What you need to do | The response must contain every line from the records below that has "comparison".

Stored data |
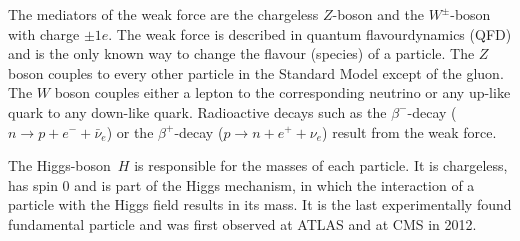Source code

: The mediators of the weak force are the chargeless $Z$-boson and the $W^\pm$-boson with charge $\pm 1e$.
The weak force is described in quantum flavourdynamics (QFD) and is the only known way to change the flavour (species) of a particle.
The $Z$ boson couples to every other particle in the Standard Model except of the gluon.
The $W$ boson couples either a lepton to the corresponding neutrino or any up-like quark to any down-like quark.
Radioactive decays such as the $\beta^-$-decay ($n \rightarrow p + e^- + \bar{\nu}_e$) or the $\beta^+$-decay ($p \rightarrow n + e^+ + \nu_e$) result from the weak force.

The Higgs-boson~$H$ is responsible for the masses of each particle.
It is chargeless, has spin $0$ and is part of the Higgs mechanism, in which the interaction of a particle with the Higgs field results in its mass.
It is the last experimentally found fundamental particle and was first observed at ATLAS and at CMS in 2012. \cite{HiggsATLAS,HiggsCMS}
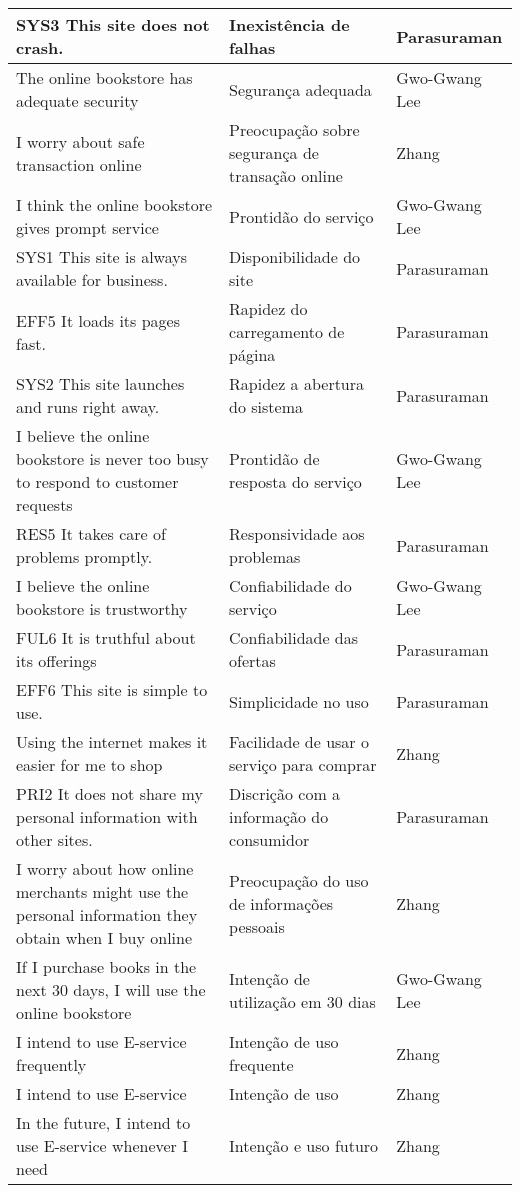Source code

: \begin{apendicesenv}
\begin{table}[]
{\begin{tabular}{|lll|}
SYS3 This site does not crash. & Inexistência de falhas & Parasuraman \\ \hline
The online bookstore has adequate security & Segurança adequada & Gwo-Gwang Lee \\
I worry about safe transaction online & Preocupação sobre segurança de transação online & Zhang \\ \hline
I think the online bookstore gives prompt service & Prontidão do serviço & Gwo-Gwang Lee \\
SYS1 This site is always available for business. & Disponibilidade do site & Parasuraman \\ \hline
EFF5 It loads its pages fast. & Rapidez do carregamento de página & Parasuraman \\
SYS2 This site launches and runs right away. & Rapidez a abertura do sistema & Parasuraman \\ \hline
I believe the online bookstore is never too busy to respond to customer requests & Prontidão de resposta do serviço & Gwo-Gwang Lee \\
RES5 It takes care of problems promptly. & Responsividade aos problemas & Parasuraman \\ \hline
I believe the online bookstore is trustworthy & Confiabilidade do serviço & Gwo-Gwang Lee \\
FUL6 It is truthful about its offerings & Confiabilidade das ofertas & Parasuraman \\ \hline
EFF6 This site is simple to use. & Simplicidade no uso & Parasuraman \\
Using the internet makes it easier for me to shop & Facilidade de usar o serviço para comprar & Zhang \\ \hline
PRI2 It does not share my personal information with other sites. & Discrição com a informação do consumidor & Parasuraman \\
I worry about how online merchants might use the personal information they obtain when I buy online & Preocupação do uso de informações pessoais & Zhang \\ \hline
If I purchase books in the next 30 days, I will use the online bookstore & Intenção de utilização em 30 dias & Gwo-Gwang Lee \\
I intend to use E-service frequently & Intenção de uso frequente & Zhang \\
I intend to use E-service & Intenção de uso & Zhang \\
In the future, I intend to use E-service whenever I need & Intenção e uso futuro & Zhang \\ \hline

\end{tabular}}
\end{table}
\end{apendicesenv}
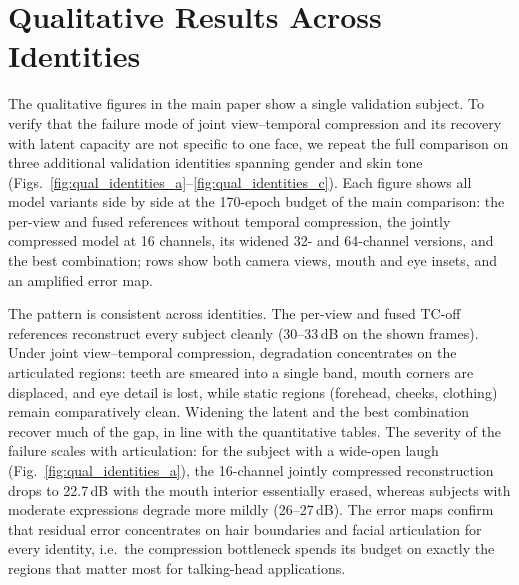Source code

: 
\section{Qualitative Results Across Identities}
\label{sec:appendix_identities}

The qualitative figures in the main paper show a single validation subject.
To verify that the failure mode of joint view--temporal compression and its
recovery with latent capacity are not specific to one face, we repeat the
full comparison on three additional validation identities spanning gender and
skin tone (Figs.~\ref{fig:qual_identities_a}--\ref{fig:qual_identities_c}).
Each figure shows all model variants side by side at the 170-epoch budget of
the main comparison: the per-view and fused references without temporal
compression, the jointly compressed model at 16 channels, its widened 32- and
64-channel versions, and the best combination; rows show both camera views,
mouth and eye insets, and an amplified error map.

The pattern is consistent across identities. The per-view and fused
TC-off references reconstruct every subject cleanly (30--33\,dB on the shown
frames). Under joint view--temporal compression, degradation concentrates on
the articulated regions: teeth are smeared into a single band, mouth corners
are displaced, and eye detail is lost, while static regions (forehead,
cheeks, clothing) remain comparatively clean. Widening the latent and the
best combination recover much of the gap, in line with the quantitative
tables. The severity of the failure scales with articulation: for the
subject with a wide-open laugh (Fig.~\ref{fig:qual_identities_a}), the
16-channel jointly compressed reconstruction drops to 22.7\,dB with the mouth
interior essentially erased, whereas subjects with moderate expressions
degrade more mildly (26--27\,dB). The error maps confirm that residual error
concentrates on hair boundaries and facial articulation for every identity,
i.e.\ the compression bottleneck spends its budget on exactly the regions
that matter most for talking-head applications.

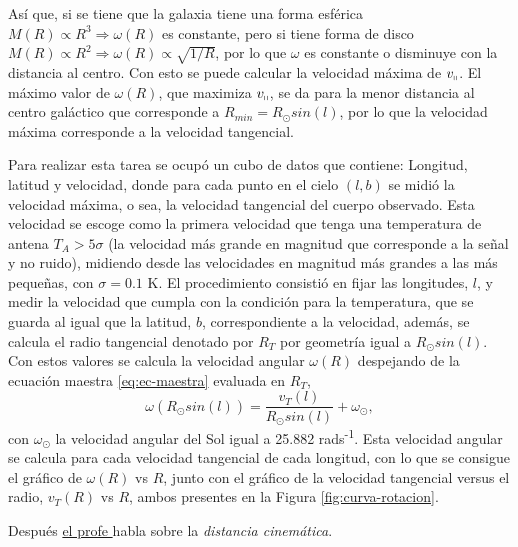 \documentclass[letterpaper,oneside]{article}
\begin{document}
Así que, si se tiene que la galaxia tiene una forma esférica $M(R) \propto R^3\Rightarrow\omega(R)$ es constante, pero si tiene forma de disco $M(R) \propto R^2\Rightarrow\omega(R)\propto \sqrt{1/R}$, por lo que $\omega$ es constante o disminuye con la distancia al centro. Con esto se puede calcular la velocidad máxima de $v_{\shortparallel}$. El máximo valor de  $\omega(R)$, que maximiza $v_{\shortparallel}$, se da para la menor distancia al centro galáctico que corresponde a $R_{min}=R_{\odot}sin(l)$, por lo que la velocidad máxima corresponde a la velocidad tangencial.


Para realizar esta tarea se ocupó un cubo de datos que contiene: Longitud, latitud y velocidad, donde para cada punto en el cielo $(l,b)$ se midió la velocidad máxima, o sea, la velocidad tangencial del cuerpo observado. Esta velocidad se escoge como la primera velocidad que tenga una temperatura de antena $T_A>5\sigma$ (la velocidad más grande en magnitud que corresponde a la señal y no ruido), midiendo desde las velocidades en magnitud más grandes a las más pequeñas, con $\sigma =0.1$ \si{\kelvin}. El procedimiento consistió en fijar las longitudes, $l$, y medir la velocidad que cumpla con la condición para la temperatura, que se guarda al igual que la latitud, $b$, correspondiente a la velocidad, además, se calcula el radio tangencial denotado por $R_T$ por geometría igual a $R_{\odot}sin(l)$. Con estos valores se calcula la velocidad angular $\omega(R)$ despejando de la ecuación maestra \ref{eq:ec-maestra} evaluada en $R_T$,
\begin{equation*}
\omega(R_{\odot}sin(l))=\frac{v_T(l)}{R_{\odot}sin(l)}+\omega_{\odot},
\end{equation*}
con $\omega_{\odot}$ la velocidad angular del Sol igual a 25.882 rads\textsuperscript{-1}. Esta velocidad angular se calcula para cada velocidad tangencial de cada longitud, con lo que se consigue el gráfico de $\omega(R)$ vs $R$, junto con el gráfico de la velocidad tangencial versus el radio, $v_T(R)$ vs $R$, ambos presentes en la Figura \ref{fig:curva-rotacion}.

Después \href{https://www.youtube.com/watch?v=8ISCwe7OM-8}{el profe }habla sobre la \textit{distancia cinemática}.
\end{document}
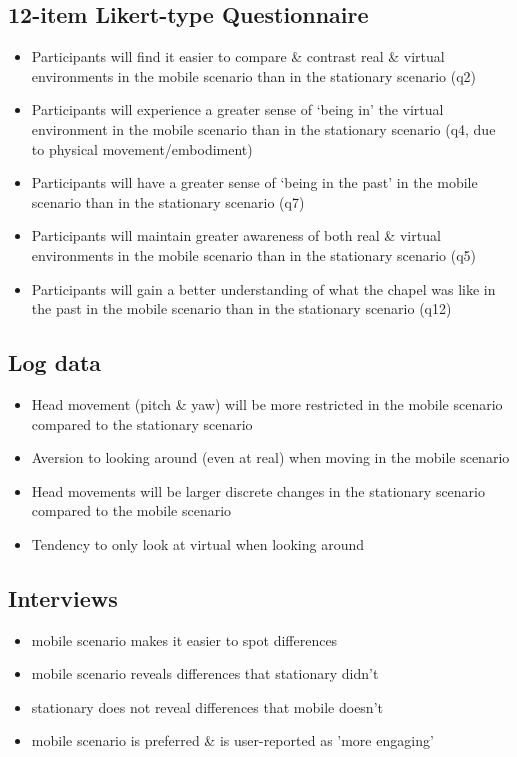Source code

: \subsection{12-item Likert-type Questionnaire}
\begin{itemize}
	\item Participants will find it easier to compare \& contrast real \& virtual environments in the mobile scenario than in the stationary scenario (q2)
	\item Participants will experience a greater  sense of `being in' the virtual environment in the mobile scenario than in the stationary scenario (q4, due to physical movement/embodiment)
	\item Participants will have a greater sense of `being in the past' in the mobile scenario than in the stationary scenario (q7)
	\item Participants will maintain greater awareness of both real \& virtual environments in the mobile scenario than in the stationary scenario (q5)
	\item Participants will gain a better understanding of what the chapel was like in the past in the mobile scenario than in the stationary scenario (q12)
\end{itemize}

\subsection{Log data}
\begin{itemize}
	\item Head movement (pitch \& yaw) will be more restricted in the mobile scenario compared to the stationary scenario
	\item Aversion to looking around (even at real) when moving in the mobile scenario
	\item Head movements will be larger discrete changes in the stationary scenario compared to the mobile scenario
	\item Tendency to only look at virtual when looking around
\end{itemize}

\subsection{Interviews}
\begin{itemize}
	\item mobile scenario makes it easier to spot differences
	\item mobile scenario reveals differences that stationary didn't
	\item stationary does not reveal differences that mobile doesn't
	\item mobile scenario is preferred \& is user-reported as 'more engaging'
\end{itemize}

Solution for this exercise |
full comparison on three additional validation identities spanning gender and
the main comparison: the per-view and fused references without temporal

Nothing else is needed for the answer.